November 26, 1943
THE MORNING OF November 26th saw the Eighth mounting its largest mission ever—633 heavy bombers were aloft, escorted by 353 P-47s and 28 P-38s. The majority of the bombers—505 from the First, Second, and Third Divisions—were heading for a PFF attack on Bremen; 128 more from the Third Division were en route to strike an industrial target in Paris.
The 303rd launched no fewer than 37 B-17s from 0835 to 0859, filling both the lead and high group positions in the first of nine wings bound for Bremen. General Travis was leading the Eighth in a PFF ship flown by Captain Jake James, and Captain Gamble’s crew was flying as deputy lead in the No. 1 position of the lead group’s high squadron aboard “old reliable,” Sky Wolf.
To Gamble’s left in the No. 3 slot of the high squadron was Lt. Bill Fort in Star Dust, and below Fort in the No. 5 slot of the lead group’s lead squadron flew Lt. Carl Fyler and crew in Dark Horse, B-17F 42-9498. Hullar’s crew led the high squadron of the high group in No. 823, the B-17F they had flown on the November 3rd Wilhelmshaven raid. With them again as copilot was Lt. Colonel Culbertson, who had bumped Bud Klint a second time, and since Mac McCormick no longer flew with the crew regularly, Elmer Brown was in the nose with a new bombardier on his second raid, Lt. E.L. Matthews. Below them in the No. 3 slot of the high group’s low squadron flew Lt. John Henderson’s crew in Hell’s Angels, with Captain Merle Hungerford as Instructor Pilot.
Lt. Bill McSween’s notebook contains a good description of the journey into the target area:
“We took off early and climbed to 10,000 feet. We took the usual route out just north of No. 4 splasher. The target course wasn’t followed exactly as briefed over the North Sea. Due to high clouds our climb was up to 27,500 feet…Our DR turning point was passed by about 15 to 20 degrees before turning to the enemy coast, where again we were left of course, hitting an island to left of course.
303rd Bomb Group Mission Route(s): Bremen, November 26, 1943. (Map courtesy Waters Design Associates, Inc.)
“After flying back west for a few minutes we made a left turn on to the bomb run at 100 degrees, magnetic heading. There was a 10/10 undercast, and vapor trails were the worst I ever saw…The temperature was at least –50 degrees C. and possibly lower…Ice on windows made visibility practically nil.”
Captain Gamble commented on this too: “Wag, Ralph, and Bill’s windows frosted up bad. Was about 50 to 55 degrees below Centigrade.”
It was in these terrible conditions that the Luftwaffe pounced. The P-47s were “too high and too late” according to many disgruntled bomber crews, and they were unable to stop the enemy from hitting the 303rd hard. Its two group formations were assaulted by about 50 FW-190s, Me-109s, and rocket-firing Me-110s.
The Germans began with head-on attacks against the lead group in an effort to knock out the mission leaders, namely Captain James’s PFF ship and Gamble’s. Don Gamble wrote that “Ten to 15 fighters hit us just as we crossed the coast. Made definite passes at lead squadron and us. Had to do violent evasive action. One fighter—109—passed close overhead,” and it must have been this incident that Ralph Coburn was referring to when he commented that evening about “one nose-on fighter attack that was a lulu.”
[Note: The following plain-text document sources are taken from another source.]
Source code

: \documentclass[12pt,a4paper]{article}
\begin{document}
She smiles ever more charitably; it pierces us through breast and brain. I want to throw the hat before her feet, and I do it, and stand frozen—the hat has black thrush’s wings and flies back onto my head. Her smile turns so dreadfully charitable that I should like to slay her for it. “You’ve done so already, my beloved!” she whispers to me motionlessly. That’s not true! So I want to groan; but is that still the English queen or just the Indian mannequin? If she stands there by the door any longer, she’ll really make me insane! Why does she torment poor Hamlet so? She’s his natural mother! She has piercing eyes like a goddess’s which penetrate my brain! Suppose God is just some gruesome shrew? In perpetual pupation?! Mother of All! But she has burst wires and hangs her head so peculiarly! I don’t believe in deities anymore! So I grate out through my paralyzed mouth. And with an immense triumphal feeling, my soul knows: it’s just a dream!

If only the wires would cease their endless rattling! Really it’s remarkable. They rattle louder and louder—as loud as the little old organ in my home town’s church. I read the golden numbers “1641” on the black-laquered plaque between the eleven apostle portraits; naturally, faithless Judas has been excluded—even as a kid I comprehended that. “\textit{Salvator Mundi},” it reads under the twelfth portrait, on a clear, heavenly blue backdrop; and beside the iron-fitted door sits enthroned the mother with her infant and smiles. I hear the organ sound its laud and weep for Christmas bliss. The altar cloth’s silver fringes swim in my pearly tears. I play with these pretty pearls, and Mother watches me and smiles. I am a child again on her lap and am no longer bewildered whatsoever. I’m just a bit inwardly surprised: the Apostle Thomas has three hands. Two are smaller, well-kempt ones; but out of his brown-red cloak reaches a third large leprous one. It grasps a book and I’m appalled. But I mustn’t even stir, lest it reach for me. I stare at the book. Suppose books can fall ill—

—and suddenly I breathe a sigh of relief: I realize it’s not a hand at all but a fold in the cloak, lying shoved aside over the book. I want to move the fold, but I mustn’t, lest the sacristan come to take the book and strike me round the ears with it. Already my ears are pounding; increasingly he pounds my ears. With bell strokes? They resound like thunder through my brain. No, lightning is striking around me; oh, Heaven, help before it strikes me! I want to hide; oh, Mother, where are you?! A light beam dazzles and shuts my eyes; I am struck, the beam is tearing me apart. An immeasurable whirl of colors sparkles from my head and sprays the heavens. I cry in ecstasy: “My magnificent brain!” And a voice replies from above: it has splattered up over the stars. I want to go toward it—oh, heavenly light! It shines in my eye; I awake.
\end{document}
Lt. McSween noted that “several close passes were made at the General,” with one fighter actually trying to ram Captain James’s ship.
McSween took the attempt to get Sky Wolf personally, writing: “Jerry attacked in formation, coming in four abreast. The sweep made to get us (me) got Fort.” Star Dust, badly damaged, fell out of the formation while McSween noted: “The only trouble we had was No. 4 engine shaking lead in the nacelle.”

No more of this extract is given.